# ISO stores that carry Heinz Hamburger relish



## lyncooking (May 27, 2006)

I live in Arizona and want to find out if there is any food store that carries Heinz Hamburger Relish.  I grew up eating this relish but since moving from CT. I have not been able to locate this product.  Can you help me?


----------



## joseph (May 27, 2006)

Hi.......try meijer in Indianna or sysco or jewel


----------



## Michael in FtW (May 27, 2006)

This seems to have become a "lost condiment" that many of us grew up with ... and you are not the first to have been looking for it, here or elsewhere. Vanwingen asked basically the same question recently in the thread *Heinz Hamburger Relish- Is it still made?* 

Although the Heinz website still list it as a product ... apparently many people haven't seen it on their store shelves for some time - and have been looking for it. The folks at Hometown Favorites have it listed as a product that they have* confirmed* is no longer in production.

I must admit that I noticed it was no longer on the shelves 2-3 years ago ... don't know what made me _wax nostalgic_ and look for it after years of living without it ... probably about the time that I started looking for something another condiment gone the way of the dodo called "Brockles Sauce" (sp?) that I grew up with.


----------



## Constance (May 27, 2006)

You could make your own hamburger relish...here's a recipe:

http://www.recipesource.com/side-dishes/relishes/00/rec0093.html

And here's a place where you can buy a different brand:

http://www.shopping.com/xGS-Hamburger_Relish~NS-1~linkin_id-7000560~r-1~CLT-INTR

I hope this helps.


----------



## Shunka (May 27, 2006)

I have found it at the Safeways in northern AZ. Can't remember if I have seen it at a Frys or not.

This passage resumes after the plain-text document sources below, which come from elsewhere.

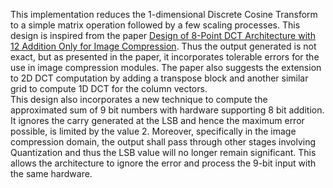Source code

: This implementation reduces the 1-dimensional Discrete Cosine Transform to a simple matrix operation followed by a few scaling processes. This design is inspired from the paper [Design of 8-Point DCT Architecture with 12 Addition Only for Image Compression](http://www.rsisinternational.org/Issue13/36-39.pdf). Thus the output generated is not exact, but as presented in the paper, it incorporates tolerable errors for the use in image compression modules. The paper also suggests the extension to 2D DCT computation by adding a transpose block and another similar grid to compute 1D DCT for the column vectors.  
This design also incorporates a new technique to compute the approximated sum of 9 bit numbers with hardware supporting 8 bit addition. It ignores the carry generated at the LSB and hence the maximum error possible, is limited by the value 2. Moreover, specifically in the image compression domain, the output shall pass through other stages involving Quantization and thus the LSB value will no longer remain significant. This allows the architecture to ignore the error and process the 9-bit input with the same hardware. 
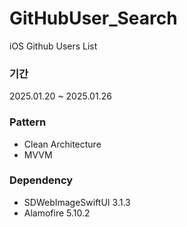 # GitHubUser_Search
iOS Github Users List

### 기간
2025.01.20 ~ 2025.01.26

### Pattern
- Clean Architecture
- MVVM

### Dependency
- SDWebImageSwiftUI 3.1.3
- Alamofire 5.10.2

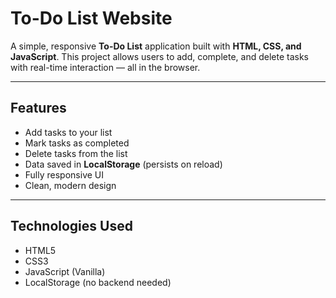 # To-Do List Website

A simple, responsive **To-Do List** application built with **HTML, CSS, and JavaScript**. This project allows users to add, complete, and delete tasks with real-time interaction — all in the browser.

---

## Features

- Add tasks to your list
- Mark tasks as completed
- Delete tasks from the list
- Data saved in **LocalStorage** (persists on reload)
- Fully responsive UI
- Clean, modern design

---

## Technologies Used

- HTML5
- CSS3
- JavaScript (Vanilla)
- LocalStorage (no backend needed)


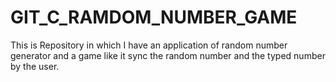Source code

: # GIT_C_RAMDOM_NUMBER_GAME
This is Repository in which I have an application of random number generator and a game like it sync the random number and the typed number by the user.

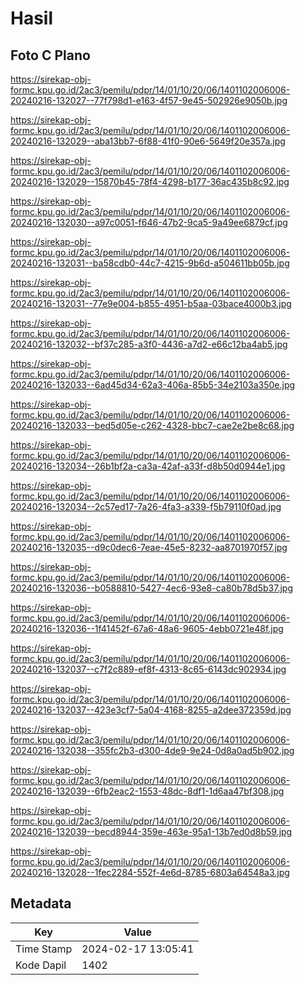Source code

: # Hasil

## Foto C Plano

https://sirekap-obj-formc.kpu.go.id/2ac3/pemilu/pdpr/14/01/10/20/06/1401102006006-20240216-132027--77f798d1-e163-4f57-9e45-502926e9050b.jpg

https://sirekap-obj-formc.kpu.go.id/2ac3/pemilu/pdpr/14/01/10/20/06/1401102006006-20240216-132029--aba13bb7-6f88-41f0-90e6-5649f20e357a.jpg

https://sirekap-obj-formc.kpu.go.id/2ac3/pemilu/pdpr/14/01/10/20/06/1401102006006-20240216-132029--15870b45-78f4-4298-b177-36ac435b8c92.jpg

https://sirekap-obj-formc.kpu.go.id/2ac3/pemilu/pdpr/14/01/10/20/06/1401102006006-20240216-132030--a97c0051-f646-47b2-9ca5-9a49ee6879cf.jpg

https://sirekap-obj-formc.kpu.go.id/2ac3/pemilu/pdpr/14/01/10/20/06/1401102006006-20240216-132031--ba58cdb0-44c7-4215-9b6d-a504611bb05b.jpg

https://sirekap-obj-formc.kpu.go.id/2ac3/pemilu/pdpr/14/01/10/20/06/1401102006006-20240216-132031--77e9e004-b855-4951-b5aa-03bace4000b3.jpg

https://sirekap-obj-formc.kpu.go.id/2ac3/pemilu/pdpr/14/01/10/20/06/1401102006006-20240216-132032--bf37c285-a3f0-4436-a7d2-e66c12ba4ab5.jpg

https://sirekap-obj-formc.kpu.go.id/2ac3/pemilu/pdpr/14/01/10/20/06/1401102006006-20240216-132033--6ad45d34-62a3-406a-85b5-34e2103a350e.jpg

https://sirekap-obj-formc.kpu.go.id/2ac3/pemilu/pdpr/14/01/10/20/06/1401102006006-20240216-132033--bed5d05e-c262-4328-bbc7-cae2e2be8c68.jpg

https://sirekap-obj-formc.kpu.go.id/2ac3/pemilu/pdpr/14/01/10/20/06/1401102006006-20240216-132034--26b1bf2a-ca3a-42af-a33f-d8b50d0944e1.jpg

https://sirekap-obj-formc.kpu.go.id/2ac3/pemilu/pdpr/14/01/10/20/06/1401102006006-20240216-132034--2c57ed17-7a26-4fa3-a339-f5b79110f0ad.jpg

https://sirekap-obj-formc.kpu.go.id/2ac3/pemilu/pdpr/14/01/10/20/06/1401102006006-20240216-132035--d9c0dec6-7eae-45e5-8232-aa8701970f57.jpg

https://sirekap-obj-formc.kpu.go.id/2ac3/pemilu/pdpr/14/01/10/20/06/1401102006006-20240216-132036--b0588810-5427-4ec6-93e8-ca80b78d5b37.jpg

https://sirekap-obj-formc.kpu.go.id/2ac3/pemilu/pdpr/14/01/10/20/06/1401102006006-20240216-132036--1f41452f-67a6-48a6-9605-4ebb0721e48f.jpg

https://sirekap-obj-formc.kpu.go.id/2ac3/pemilu/pdpr/14/01/10/20/06/1401102006006-20240216-132037--c7f2c889-ef8f-4313-8c65-6143dc902934.jpg

https://sirekap-obj-formc.kpu.go.id/2ac3/pemilu/pdpr/14/01/10/20/06/1401102006006-20240216-132037--423e3cf7-5a04-4168-8255-a2dee372359d.jpg

https://sirekap-obj-formc.kpu.go.id/2ac3/pemilu/pdpr/14/01/10/20/06/1401102006006-20240216-132038--355fc2b3-d300-4de9-9e24-0d8a0ad5b902.jpg

https://sirekap-obj-formc.kpu.go.id/2ac3/pemilu/pdpr/14/01/10/20/06/1401102006006-20240216-132039--6fb2eac2-1553-48dc-8df1-1d6aa47bf308.jpg

https://sirekap-obj-formc.kpu.go.id/2ac3/pemilu/pdpr/14/01/10/20/06/1401102006006-20240216-132039--becd8944-359e-463e-95a1-13b7ed0d8b59.jpg

https://sirekap-obj-formc.kpu.go.id/2ac3/pemilu/pdpr/14/01/10/20/06/1401102006006-20240216-132028--1fec2284-552f-4e6d-8785-6803a64548a3.jpg


## Metadata

| Key        | Value               |
| ---------- | ------------------- |
| Time Stamp | 2024-02-17 13:05:41 |
| Kode Dapil | 1402                |



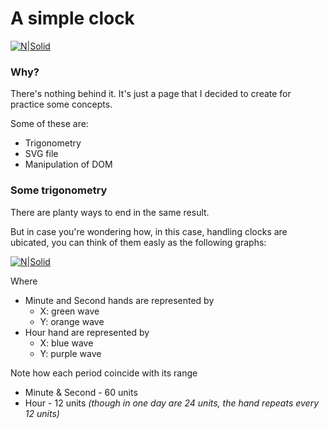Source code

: # A simple clock

[![N|Solid](https://cdn.discordapp.com/attachments/915045284562731113/961985662939176960/Captura_de_pantalla_de_2022-04-08_10-46-15.png)](https://cdn.discordapp.com/attachments/915045284562731113/961985662939176960/Captura_de_pantalla_de_2022-04-08_10-46-15.png)

### Why?
There's nothing behind it. It's just a page that I decided to create for practice some concepts.

Some of these are:
- Trigonometry
- SVG file
- Manipulation of DOM

### Some trigonometry
There are planty ways to end in the same result.

But in case you're wondering how, in this case, handling clocks are ubicated, you can think of them easly as the following graphs:

[![N|Solid](https://cdn.discordapp.com/attachments/915045284562731113/961728817670520883/graph.png)](https://cdn.discordapp.com/attachments/915045284562731113/961728817670520883/graph.png)

Where
- Minute and Second hands are represented by
    - X: green wave
    - Y: orange wave
- Hour hand are represented by
    - X: blue wave
    - Y: purple wave

Note how each period coincide with its range
- Minute & Second - 60 units 
- Hour - 12 units _(though in one day are 24 units, the hand repeats every 12 units)_
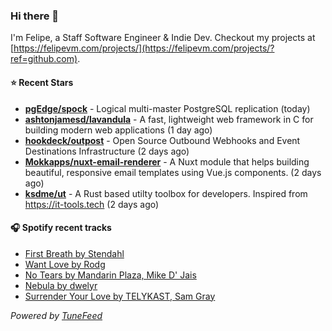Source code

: ### Hi there 👋

I'm Felipe, a Staff Software Engineer & Indie Dev. Checkout my projects at [https://felipevm.com/projects/](https://felipevm.com/projects/?ref=github.com).

#### ⭐ Recent Stars
- **[pgEdge/spock](https://github.com/pgEdge/spock)** - Logical multi-master PostgreSQL replication (today)
- **[ashtonjamesd/lavandula](https://github.com/ashtonjamesd/lavandula)** - A fast, lightweight web framework in C for building modern web applications (1 day ago)
- **[hookdeck/outpost](https://github.com/hookdeck/outpost)** - Open Source Outbound Webhooks and Event Destinations Infrastructure (2 days ago)
- **[Mokkapps/nuxt-email-renderer](https://github.com/Mokkapps/nuxt-email-renderer)** - A Nuxt module that helps building beautiful, responsive email templates using Vue.js components. (2 days ago)
- **[ksdme/ut](https://github.com/ksdme/ut)** - A Rust based utilty toolbox for developers. Inspired from https://it-tools.tech (2 days ago)

#### 🎧 Spotify recent tracks
- [First Breath by Stendahl](https://open.spotify.com/track/0UdWJUzZoenu4V03q2luZ6)
- [Want Love by Rodg](https://open.spotify.com/track/5n252y6KCDjRQbR7glxGaf)
- [No Tears by Mandarin Plaza, Mike D&#39; Jais](https://open.spotify.com/track/27LoXm0hwHXV9ItUdFhJmk)
- [Nebula by dwelyr](https://open.spotify.com/track/3JxUDwK4clwu4sB2i1Q5KA)
- [Surrender Your Love by TELYKAST, Sam Gray](https://open.spotify.com/track/3lsaizjKzS1fxdo7eIum40)

_Powered by [TuneFeed](https://tunefeed.app?ref=github.com)_
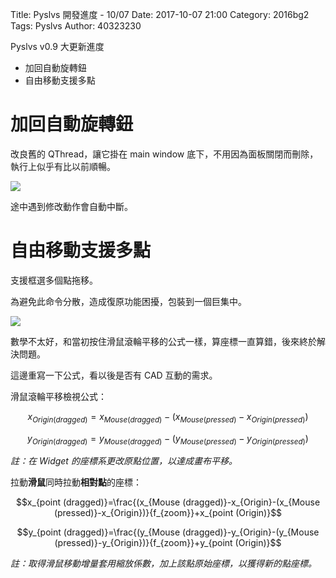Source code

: Title: Pyslvs 開發進度 - 10/07
Date: 2017-10-07 21:00
Category: 2016bg2
Tags: Pyslvs
Author: 40323230

Pyslvs v0.9 大更新進度

+ 加回自動旋轉鈕
+ 自由移動支援多點

<!-- PELICAN_END_SUMMARY -->

加回自動旋轉鈕
===

改良舊的 QThread，讓它掛在 main window 底下，不用因為面板關閉而刪除，執行上似乎有比以前順暢。

![](https://raw.githubusercontent.com/coursemdetw/project_site_files/gh-pages/files/pyslvs/17_10_07_01.png)

途中遇到修改動作會自動中斷。

自由移動支援多點
===

支援框選多個點拖移。

為避免此命令分散，造成復原功能困擾，包裝到一個巨集中。

![](https://raw.githubusercontent.com/coursemdetw/project_site_files/gh-pages/files/pyslvs/17_10_07_02.png)

數學不太好，和當初按住滑鼠滾輪平移的公式一樣，算座標一直算錯，後來終於解決問題。

這邊重寫一下公式，看以後是否有 CAD 互動的需求。

滑鼠滾輪平移檢視公式：

$$x_{Origin (dragged)}=x_{Mouse (dragged)}-(x_{Mouse (pressed)}-x_{Origin (pressed)})$$

$$y_{Origin (dragged)}=y_{Mouse (dragged)}-(y_{Mouse (pressed)}-y_{Origin (pressed)})$$

*註：在 Widget 的座標系更改原點位置，以達成畫布平移。*

拉動**滑鼠**同時拉動**相對點**的座標：

$$x_{point (dragged)}=\frac{(x_{Mouse (dragged)}-x_{Origin}-(x_{Mouse (pressed)}-x_{Origin})}{f_{zoom}}+x_{point (Origin)}$$

$$y_{point (dragged)}=\frac{(y_{Mouse (dragged)}-y_{Origin}-(y_{Mouse (pressed)}-y_{Origin})}{f_{zoom}}+y_{point (Origin)}$$

*註：取得滑鼠移動增量套用縮放係數，加上該點原始座標，以獲得新的點座標。*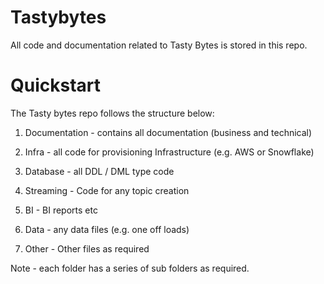 # Tastybytes
All code and documentation related to Tasty Bytes is stored in this repo.

# Quickstart
The Tasty bytes repo follows the structure below:

1. Documentation - contains all documentation (business and technical)

2. Infra - all code for provisioning Infrastructure (e.g. AWS or Snowflake)

3. Database - all DDL / DML type code

4. Streaming - Code for any topic creation

5. BI - BI reports etc

6. Data - any data files (e.g. one off loads)

99. Other - Other files as required

Note - each folder has a series of sub folders as required. 
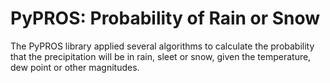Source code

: PyPROS: Probability of Rain or Snow
===================================

The PyPROS library applied several algorithms to calculate the probability that the precipitation will be in rain, sleet or snow, given the temperature, dew point or other magnitudes.
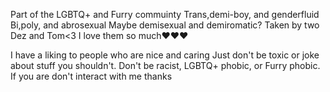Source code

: Part of the LGBTQ+ and Furry commuinty
Trans,demi-boy, and genderfluid
Bi,poly, and abrosexual
Maybe demisexual and demiromatic?
Taken by two Dez and Tom<3 I love them so much❤️❤️❤️

I have a liking to people who are nice and caring 
Just don't be toxic or joke about stuff you shouldn't. Don't be racist, LGBTQ+ phobic, or Furry phobic. If you are don't interact with me thanks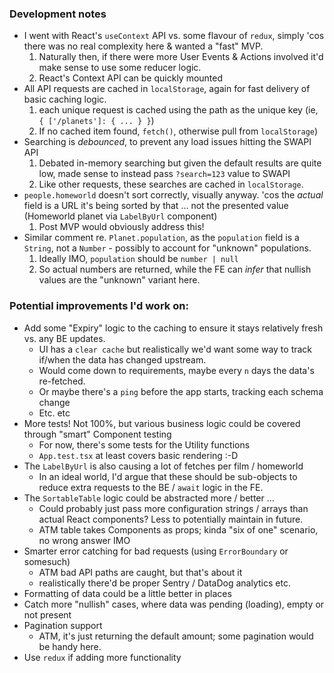 ### Development notes

- I went with React's `useContext` API vs. some flavour of `redux`, simply 'cos there was no real complexity here & wanted a "fast" MVP.
  1. Naturally then, if there were more User Events & Actions involved it'd make sense to use some reducer logic.
  2. React's Context API can be quickly mounted
- All API requests are cached in `localStorage`, again for fast delivery of basic caching logic.
  1. each unique request is cached using the path as the unique key (ie, `{ ['/planets']: { ... } }`)
  2. If no cached item found, `fetch()`, otherwise pull from `localStorage`)
- Searching is _debounced_, to prevent any load issues hitting the SWAPI API
  1. Debated in-memory searching but given the default results are quite low, made sense to instead pass `?search=123` value to SWAPI
  2. Like other requests, these searches are cached in `localStorage`.
- `people.homeworld` doesn't sort correctly, visually anyway. 'cos the _actual_ field is a URL it's being sorted by that ... not the presented value (Homeworld planet via `LabelByUrl` component)
  1. Post MVP would obviously address this!
- Similar comment re. `Planet.population`, as the `population` field is a `String`, not a `Number` - possibly to account for "unknown" populations.
  1. Ideally IMO, `population` should be `number | null`
  2. So actual numbers are returned, while the FE can _infer_ that nullish values are the "unknown" variant here.

### Potential improvements I'd work on:

- Add some "Expiry" logic to the caching to ensure it stays relatively fresh vs. any BE updates.
  - UI has a `clear cache` but realistically we'd want some way to track if/when the data has changed upstream. 
  - Would come down to requirements, maybe every `n` days the data's re-fetched.
  - Or maybe there's a `ping` before the app starts, tracking each schema change
  - Etc. etc
- More tests! Not 100%, but various business logic could be covered through "smart" Component testing
  - For now, there's some tests for the Utility functions
  - `App.test.tsx` at least covers basic rendering :-D
- The `LabelByUrl` is also causing a lot of fetches per film / homeworld
  - In an ideal world, I'd argue that these should be sub-objects to reduce extra requests to the BE / `await` logic in the FE.
- The `SortableTable` logic could be abstracted more / better ...
  - Could probably just pass more configuration strings / arrays than actual React components? Less to potentially maintain in future.
  - ATM table takes Components as props; kinda "six of one" scenario, no wrong answer IMO
- Smarter error catching for bad requests (using `ErrorBoundary` or somesuch)
  - ATM bad API paths are caught, but that's about it
  - realistically there'd be proper Sentry / DataDog analytics etc.
- Formatting of data could be a little better in places
- Catch more "nullish" cases, where data was pending (loading), empty or not present
- Pagination support
  - ATM, it's just returning the default amount; some pagination would be handy here.
- Use `redux` if adding more functionality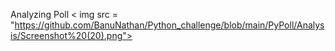 Analyzing Poll
< img src = "https://github.com/BanuNathan/Python_challenge/blob/main/PyPoll/Analysis/Screenshot%20(20).png">
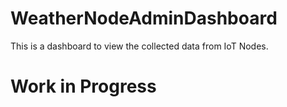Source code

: # WeatherNodeAdminDashboard

This is a dashboard to view the collected data from IoT Nodes.

# Work in Progress
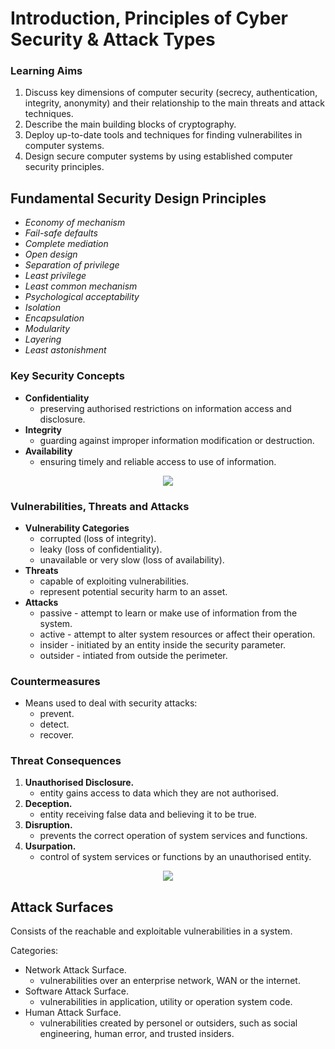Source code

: # Introduction, Principles of Cyber Security & Attack Types

### Learning Aims
1. Discuss key dimensions of computer security (secrecy, authentication, integrity, anonymity) and their relationship to the main threats and attack techniques.
2. Describe the main building blocks of cryptography.
3. Deploy up-to-date tools and techniques for finding vulnerabilites in computer systems.
4. Design secure computer systems by using established computer security principles.

## Fundamental Security Design Principles
- *Economy of mechanism*
- *Fail-safe defaults*
- *Complete mediation*
- *Open design*
- *Separation of privilege*
- *Least privilege*
- *Least common mechanism*
- *Psychological acceptability*
- *Isolation*
- *Encapsulation*
- *Modularity*
- *Layering*
- *Least astonishment*

### Key Security Concepts
- **Confidentiality**
  - preserving authorised restrictions on information access and disclosure.
- **Integrity**
  - guarding against improper information modification or destruction.
- **Availability**
  - ensuring timely and reliable access to use of information.
  
<center>

<img src="https://images.slideplayer.com/25/8072066/slides/slide_9.jpg">

</center>

### Vulnerabilities, Threats and Attacks
- **Vulnerability Categories**
  - corrupted (loss of integrity).
  - leaky (loss of confidentiality).
  - unavailable or very slow (loss of availability).
- **Threats**
  - capable of exploiting vulnerabilities.
  - represent potential security harm to an asset.
- **Attacks**
  - passive - attempt to learn or make use of information from the system.
  - active - attempt to alter system resources or affect their operation.
  - insider - initiated by an entity inside the security parameter.
  - outsider - intiated from outside the perimeter.

### Countermeasures
- Means used to deal with security attacks:
  - prevent.
  - detect.
  - recover.

### Threat Consequences
1. **Unauthorised Disclosure.**
    - entity gains access to data which they are not authorised.
2. **Deception.**
   - entity receiving false data and believing it to be true.
3. **Disruption.**
   - prevents the correct operation of system services and functions.
4. **Usurpation.**
   - control of system services or functions by an unauthorised entity.

<center>

<img src="https://slideplayer.com/slide/13337350/80/images/11/Computer+and+Network+Assets%2C+with+Examples+of+Threats.jpg">

</center>

## Attack Surfaces
Consists of the reachable and exploitable vulnerabilities in a system. 

Categories:
- Network Attack Surface.
  - vulnerabilities over an enterprise network, WAN or the internet.
- Software Attack Surface.
  - vulnerabilities in application, utility or operation system code.
- Human Attack Surface.
  - vulnerabilities created by personel or outsiders, such as social engineering, human error, and trusted insiders.
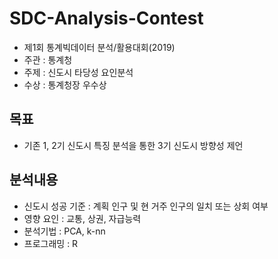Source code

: # **SDC-Analysis-Contest**
* 제1회 통계빅데이터 분석/활용대회(2019)
* 주관 : 통계청
* 주제 : 신도시 타당성 요인분석
* 수상 : 통계청장 우수상

## **목표**
* 기존 1, 2기 신도시 특징 분석을 통한 3기 신도시 방향성 제언

## **분석내용**
* 신도시 성공 기준 : 계획 인구 및 현 거주 인구의 일치 또는 상회 여부
* 영향 요인 : 교통, 상권, 자급능력
* 분석기법 : PCA, k-nn
* 프로그래밍 : R

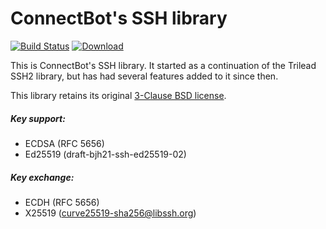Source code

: # ConnectBot's SSH library
[![Build Status](https://travis-ci.org/connectbot/sshlib.svg?branch=master)](https://travis-ci.org/connectbot/sshlib)
[![Download](https://api.bintray.com/packages/connectbot/maven/sshlib/images/download.svg)](https://bintray.com/connectbot/maven/sshlib/_latestVersion)

This is ConnectBot's SSH library. It started as a continuation of the Trilead SSH2 library,
but has had several features added to it since then.

This library retains its original [3-Clause BSD license](
https://opensource.org/licenses/BSD-3-Clause).

##### Key support:
  * ECDSA (RFC 5656)
  * Ed25519 (draft-bjh21-ssh-ed25519-02)

##### Key exchange:
  * ECDH (RFC 5656)
  * X25519 (curve25519-sha256@libssh.org)
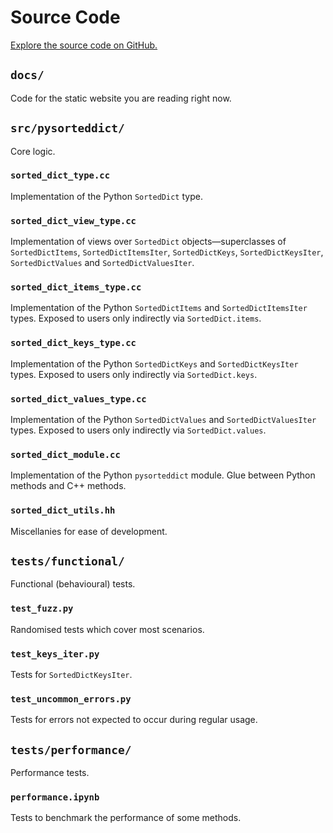 # Source Code

[Explore the source code on GitHub.](https://github.com/tfpf/pysorteddict)

## `docs/`

Code for the static website you are reading right now.

## `src/pysorteddict/`

Core logic.

### `sorted_dict_type.cc`

Implementation of the Python `SortedDict` type.

### `sorted_dict_view_type.cc`

Implementation of views over `SortedDict` objects—superclasses of `SortedDictItems`, `SortedDictItemsIter`,
`SortedDictKeys`,  `SortedDictKeysIter`, `SortedDictValues` and `SortedDictValuesIter`.

### `sorted_dict_items_type.cc`

Implementation of the Python `SortedDictItems` and `SortedDictItemsIter` types. Exposed to users only indirectly via
`SortedDict.items`.

### `sorted_dict_keys_type.cc`

Implementation of the Python `SortedDictKeys` and `SortedDictKeysIter` types. Exposed to users only indirectly via
`SortedDict.keys`.

### `sorted_dict_values_type.cc`

Implementation of the Python `SortedDictValues` and `SortedDictValuesIter` types. Exposed to users only indirectly via
`SortedDict.values`.

### `sorted_dict_module.cc`

Implementation of the Python `pysorteddict` module. Glue between Python methods and C++ methods.

### `sorted_dict_utils.hh`

Miscellanies for ease of development.

## `tests/functional/`

Functional (behavioural) tests.

### `test_fuzz.py`

Randomised tests which cover most scenarios.

### `test_keys_iter.py`

Tests for `SortedDictKeysIter`.

### `test_uncommon_errors.py`

Tests for errors not expected to occur during regular usage.

## `tests/performance/`

Performance tests.

### `performance.ipynb`

Tests to benchmark the performance of some methods.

Where are you close to in AZ? I might be able to have a relative find it closer to you.


----------



## grumblebee (May 29, 2006)

Bicks brand makes a hamburger relish that tastes exactly like the now defunct Heinz version. I'm not sure if Bicks is available at grocery stores in the USA but you can order it online from either British or Canadian grocery stores. 

http://www.britsuperstore.com/acatalog/Bicks_Relish.html


----------



## BreezyCooking (May 29, 2006)

While I do remember Heinz Hamburger Relish, I switched over to plain Dill Relish without any problem & now don't even remember what their "Hamburger" relish tasted like.

Is it dilly?  Sweet?  Someone remind me.


----------



## grumblebee (May 29, 2006)

BreezyCooking said:
			
		

> While I do remember Heinz Hamburger Relish, I switched over to plain Dill Relish without any problem & now don't even remember what their "Hamburger" relish tasted like.
> 
> Is it dilly? Sweet? Someone remind me.


 
It's sort of like regular relish (green, sweet pickle relish) with ketchup/tomato mixed in. It's red in colour, not green, and very tasty.


----------